What needs to be done: Wherever the string "items" occurs in a line of these records, report that line.
Top of Provided information
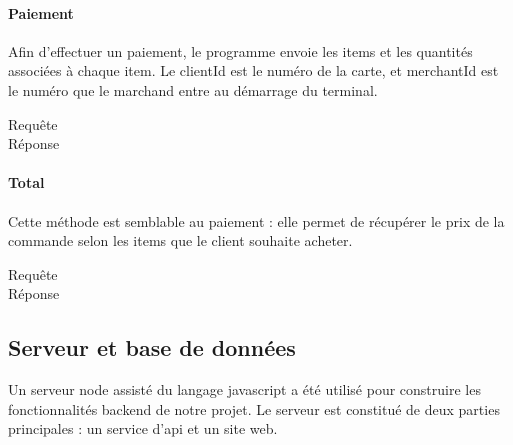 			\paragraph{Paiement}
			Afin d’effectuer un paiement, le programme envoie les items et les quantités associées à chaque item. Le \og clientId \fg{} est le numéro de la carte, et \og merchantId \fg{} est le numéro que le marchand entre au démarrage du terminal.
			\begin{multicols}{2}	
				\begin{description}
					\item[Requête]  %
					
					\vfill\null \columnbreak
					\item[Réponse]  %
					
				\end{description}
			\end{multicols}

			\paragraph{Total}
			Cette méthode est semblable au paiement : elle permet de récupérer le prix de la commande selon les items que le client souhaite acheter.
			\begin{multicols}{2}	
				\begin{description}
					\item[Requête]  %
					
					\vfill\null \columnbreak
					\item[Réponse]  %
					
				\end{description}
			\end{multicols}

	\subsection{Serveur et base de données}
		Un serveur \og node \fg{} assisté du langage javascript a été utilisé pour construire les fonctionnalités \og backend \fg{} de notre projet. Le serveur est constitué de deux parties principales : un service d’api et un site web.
Bottom of Provided information
Top of Provided information
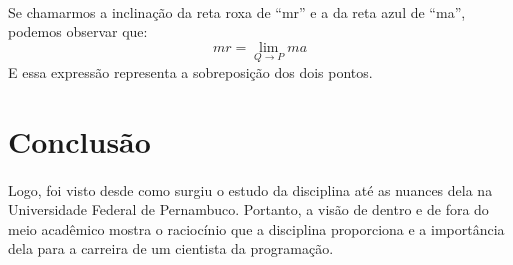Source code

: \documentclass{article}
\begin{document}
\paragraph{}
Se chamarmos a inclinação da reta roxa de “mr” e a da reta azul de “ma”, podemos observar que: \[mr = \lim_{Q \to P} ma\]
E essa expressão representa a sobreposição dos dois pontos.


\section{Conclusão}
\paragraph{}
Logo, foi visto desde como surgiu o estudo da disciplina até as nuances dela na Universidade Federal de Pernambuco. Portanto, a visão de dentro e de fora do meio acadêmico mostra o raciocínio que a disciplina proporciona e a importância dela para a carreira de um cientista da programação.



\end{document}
Bottom of Provided information
Solution to this problem:
			Afin d’effectuer un paiement, le programme envoie les items et les quantités associées à chaque item. Le \og clientId \fg{} est le numéro de la carte, et \og merchantId \fg{} est le numéro que le marchand entre au démarrage du terminal.
			Cette méthode est semblable au paiement : elle permet de récupérer le prix de la commande selon les items que le client souhaite acheter.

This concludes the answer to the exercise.